How to Write a Story

Someone asked me today how I write stories, or where I get the ideas for stories. I told them it was quite simple, really, and decided it’d be best if I shared it with you, as well.

The first step is waking up. Your body will take care of this, usually. Sometimes a passing stranger will also help, nudging you with their toe and trying to force you out from underneath the bus bench where you’ve been sleeping. It just depends on the day, really.

Once you are awake, examine the palms of your hands. The tattoos that you have upon them will have changed in the night, as they always do. Don’t worry about the tattoos – they’re very clearly written in Bookman Old Style and are easily readable, and you never feel them changing in the night.

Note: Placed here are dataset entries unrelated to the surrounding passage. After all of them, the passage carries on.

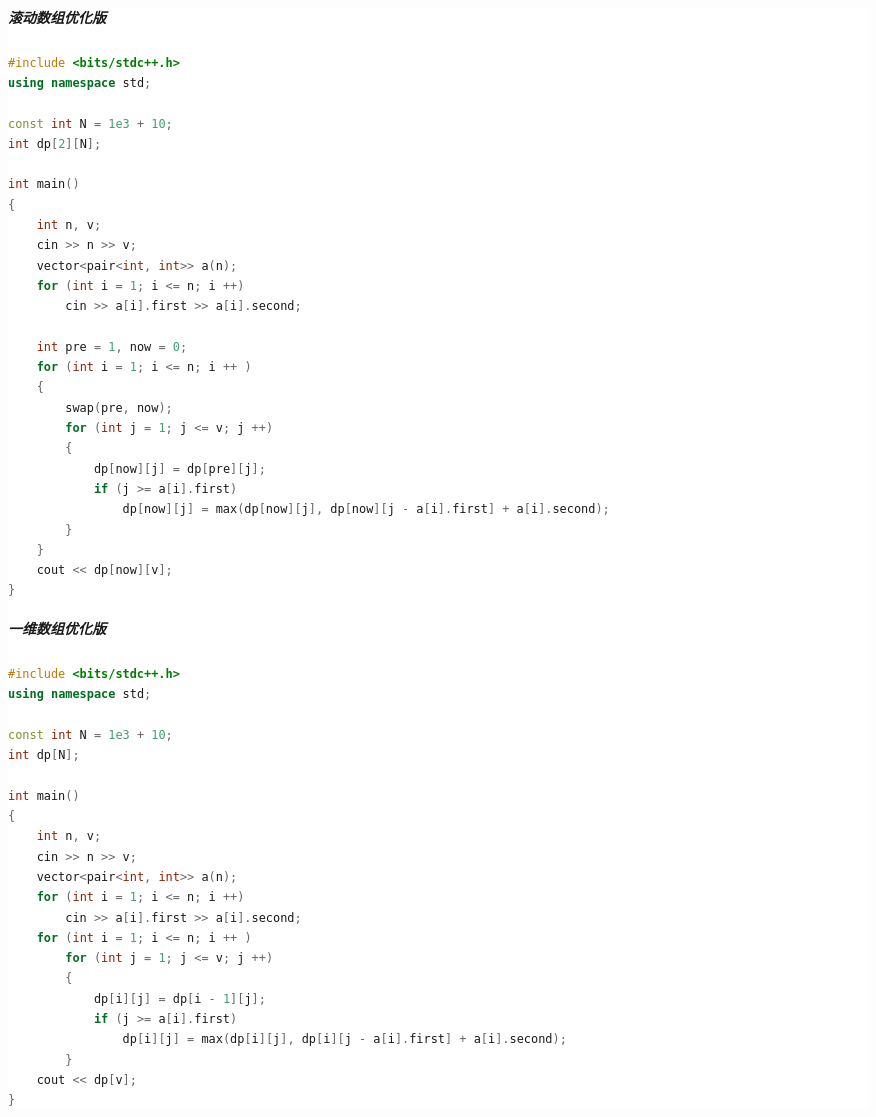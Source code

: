 ##### 滚动数组优化版

```cpp
#include <bits/stdc++.h>
using namespace std;

const int N = 1e3 + 10;
int dp[2][N];

int main()
{
    int n, v;
    cin >> n >> v;
    vector<pair<int, int>> a(n);
    for (int i = 1; i <= n; i ++)
        cin >> a[i].first >> a[i].second;
    
    int pre = 1, now = 0;
    for (int i = 1; i <= n; i ++ )
    {
        swap(pre, now);
        for (int j = 1; j <= v; j ++)
        {
            dp[now][j] = dp[pre][j];
            if (j >= a[i].first)
                dp[now][j] = max(dp[now][j], dp[now][j - a[i].first] + a[i].second);
        }
    }
    cout << dp[now][v];
}
```

##### 一维数组优化版

```cpp
#include <bits/stdc++.h>
using namespace std;

const int N = 1e3 + 10;
int dp[N];

int main()
{
    int n, v;
    cin >> n >> v;
    vector<pair<int, int>> a(n);
    for (int i = 1; i <= n; i ++)
        cin >> a[i].first >> a[i].second;
    for (int i = 1; i <= n; i ++ )
        for (int j = 1; j <= v; j ++)
        {
            dp[i][j] = dp[i - 1][j];
            if (j >= a[i].first)
                dp[i][j] = max(dp[i][j], dp[i][j - a[i].first] + a[i].second);
        }
    cout << dp[v];
}
```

On the left palm will be a time and a date, and upon the right will be an address. I suggest you familiarize yourself with a variety of postal codes so you can identify which state or country the address is in. This will save a lot of time down the road.

Next, you will need to travel towards the destination written on the palm of your right hand. I prefer bus, but you can drive yourself or walk or fly if you like. Don’t worry about being late – They’ve taken traveling into account, and you should have plenty of time to get there.

You will always be there at the right time. They know what They’re doing, you see.

The destination is almost always the same, no matter where it is. It is an old motel with full vacancy. Sometimes it will be made of wood. Sometimes it will be cinderblock. Sometimes it will made of cement or even grass, sometimes it will smell like cigarettes and camphor, sometimes it will have carpet and sometimes it will have wooden floors.

These are details. It is the same place.
Approach the old man at the front desk. (There is always an old man at the front desk.) Tell him you have come from the horizon, east and west, above and below, and you have come for a room.

Language will not be a barrier. But he will always be upset to hear you say this. Be ready – he may shout or scream at you or even cry.

Eventually he will ask you three questions. They may be very strange. You must answer them as best as you can. Do not lie – he will know if you do, and delay you.

Once you have answered the questions, he will provide you with a key in a small wooden box, and open up a door in the back. Leave the old man behind, go through the door, and continue down the hall until you come to the next door. Open the door with the key (the key will feel hot in your hand), and walk into the room.
It will be a moderately large room. Now you must stand in each corner of this room and then, facing inward, you must spit upon the ground.

You will see that each spit moves as it falls, as though magnetically drawn. Note where it falls.

(You can also do this with a cup of water – spilling it on the ground and seeing where it flows works well. But sometimes I do not have a cup of water, and so I recommend the spit.)

Once you see where it keeps wanting to fall, go to that area and pull up the floor. If it is carpet it will be easy enough. If it is wood, you will have to pry up the planks.

It is never stone. Stone would be bad, but They know what They’re doing.

Underneath the floor will be a trap door. It will be small, and black, and made of metal with a golden handle. Once it is exposed, you must wait. Wait, and do not go far.
Do not sleep. You must not miss what is about to happen.

When the hour that is inscribed upon your left palm comes, the golden handle will click and clank, and the trap door will be unlocked.

Go through the trap door. There will be an iron spiral staircase down, hanging in the darkness. It will be difficult to see, and there will be no walls, so tread carefully.

I do not know what is beyond the staircase. I have looked but never seen. And I know I do not want to go far into the darkness.

At the bottom of the staircase will be a small wooden desk, a chair, and an oil lantern. The lantern will be lit. It is the only thing you can see at the bottom of the staircase. On the desk next to the lantern will be a typewriter. And next to the typewriter will be a small crystal bottle.

Written on the bottle will be the word: DRINK.

You must drink what is in the bottle. It will not taste very good, but you must.

Then you must sit in the chair, and face the typewriter. You will feel a tingling in your hands. When the tingling becomes overwhelming, you will have to place your hands on the typewriter keys.

You have no choice. Your hands will want to go there. But upon touching the keys, things will go dark, and you will sleep.

When you next wake up, wherever it may be, you will see that the tattoos upon your hands have changed again, and it is time to travel once more. Check the leather sack hanging from your shoulder – you will find what you have written inside.  Read it if you like. You will have no memory of having written it, and it will probably not make sense to you.

It never does to me.

You will have to do this several times before the writing is completed. Then you move on to the next thing. And the thing after that, and the thing after that, and the thing after that.

This may not be how everyone writes, but it’s always worked for me.